Work instruction: Below is a listing; repeat exactly the lines from the one containing "BLOB_TARGET_URI | |" to the one containing "The final string", both included.

Dataset extract:
=-=-=-=-=

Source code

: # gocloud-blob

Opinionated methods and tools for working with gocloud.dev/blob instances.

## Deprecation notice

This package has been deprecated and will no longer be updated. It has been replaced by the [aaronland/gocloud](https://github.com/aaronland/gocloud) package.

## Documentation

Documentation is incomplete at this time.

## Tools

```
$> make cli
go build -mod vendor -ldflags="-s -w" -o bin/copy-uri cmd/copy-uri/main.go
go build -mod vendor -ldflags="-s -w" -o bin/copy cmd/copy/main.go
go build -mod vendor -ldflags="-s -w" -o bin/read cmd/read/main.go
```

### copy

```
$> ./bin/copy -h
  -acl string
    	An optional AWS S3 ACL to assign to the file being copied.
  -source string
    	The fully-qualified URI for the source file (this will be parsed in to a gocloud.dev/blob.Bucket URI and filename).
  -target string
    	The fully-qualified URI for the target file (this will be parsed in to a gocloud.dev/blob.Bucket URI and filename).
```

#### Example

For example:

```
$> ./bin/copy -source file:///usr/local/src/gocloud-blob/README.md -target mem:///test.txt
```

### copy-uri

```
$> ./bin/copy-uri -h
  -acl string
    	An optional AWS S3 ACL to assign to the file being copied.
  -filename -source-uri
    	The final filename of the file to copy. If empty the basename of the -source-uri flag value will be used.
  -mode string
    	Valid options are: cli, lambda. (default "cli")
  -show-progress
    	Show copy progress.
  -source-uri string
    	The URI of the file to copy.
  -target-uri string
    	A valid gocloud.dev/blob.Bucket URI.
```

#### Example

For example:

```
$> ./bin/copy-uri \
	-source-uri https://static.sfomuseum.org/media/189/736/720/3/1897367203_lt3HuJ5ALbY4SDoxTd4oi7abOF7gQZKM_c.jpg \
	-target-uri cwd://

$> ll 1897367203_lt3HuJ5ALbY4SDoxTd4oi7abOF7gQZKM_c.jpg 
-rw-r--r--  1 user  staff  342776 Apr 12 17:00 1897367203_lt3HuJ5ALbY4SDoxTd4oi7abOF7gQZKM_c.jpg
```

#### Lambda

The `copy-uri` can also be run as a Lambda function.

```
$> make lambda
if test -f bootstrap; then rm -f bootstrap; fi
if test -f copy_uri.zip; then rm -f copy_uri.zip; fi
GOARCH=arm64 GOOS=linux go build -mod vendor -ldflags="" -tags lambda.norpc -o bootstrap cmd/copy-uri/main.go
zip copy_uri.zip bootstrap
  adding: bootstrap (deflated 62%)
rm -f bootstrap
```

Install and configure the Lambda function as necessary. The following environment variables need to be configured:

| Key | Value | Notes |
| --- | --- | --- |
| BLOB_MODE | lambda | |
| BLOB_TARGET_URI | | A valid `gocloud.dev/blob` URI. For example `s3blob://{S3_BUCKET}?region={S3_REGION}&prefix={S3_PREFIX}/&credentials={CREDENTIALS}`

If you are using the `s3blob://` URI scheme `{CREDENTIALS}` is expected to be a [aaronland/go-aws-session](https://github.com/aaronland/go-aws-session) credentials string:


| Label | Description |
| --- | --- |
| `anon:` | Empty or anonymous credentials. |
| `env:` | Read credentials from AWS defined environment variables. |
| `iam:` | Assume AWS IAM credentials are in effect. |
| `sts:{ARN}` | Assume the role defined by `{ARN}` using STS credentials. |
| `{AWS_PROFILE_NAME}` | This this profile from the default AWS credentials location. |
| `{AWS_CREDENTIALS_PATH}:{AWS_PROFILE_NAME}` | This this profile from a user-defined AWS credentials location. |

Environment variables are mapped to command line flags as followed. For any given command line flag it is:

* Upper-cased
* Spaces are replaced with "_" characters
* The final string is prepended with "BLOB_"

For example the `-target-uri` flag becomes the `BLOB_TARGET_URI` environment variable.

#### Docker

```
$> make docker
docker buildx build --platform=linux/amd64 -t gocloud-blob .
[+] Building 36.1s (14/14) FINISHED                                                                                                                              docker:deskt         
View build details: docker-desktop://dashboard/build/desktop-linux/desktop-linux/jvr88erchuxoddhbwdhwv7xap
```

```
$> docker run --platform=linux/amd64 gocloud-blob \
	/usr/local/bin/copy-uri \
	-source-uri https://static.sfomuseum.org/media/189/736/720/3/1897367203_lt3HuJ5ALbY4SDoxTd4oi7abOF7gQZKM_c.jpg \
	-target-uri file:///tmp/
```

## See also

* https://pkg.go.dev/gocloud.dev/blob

=-=-=-=-=

Problem solution:
| BLOB_TARGET_URI | | A valid `gocloud.dev/blob` URI. For example `s3blob://{S3_BUCKET}?region={S3_REGION}&prefix={S3_PREFIX}/&credentials={CREDENTIALS}`

If you are using the `s3blob://` URI scheme `{CREDENTIALS}` is expected to be a [aaronland/go-aws-session](https://github.com/aaronland/go-aws-session) credentials string:


| Label | Description |
| --- | --- |
| `anon:` | Empty or anonymous credentials. |
| `env:` | Read credentials from AWS defined environment variables. |
| `iam:` | Assume AWS IAM credentials are in effect. |
| `sts:{ARN}` | Assume the role defined by `{ARN}` using STS credentials. |
| `{AWS_PROFILE_NAME}` | This this profile from the default AWS credentials location. |
| `{AWS_CREDENTIALS_PATH}:{AWS_PROFILE_NAME}` | This this profile from a user-defined AWS credentials location. |

Environment variables are mapped to command line flags as followed. For any given command line flag it is:

* Upper-cased
* Spaces are replaced with "_" characters
* The final string is prepended with "BLOB_"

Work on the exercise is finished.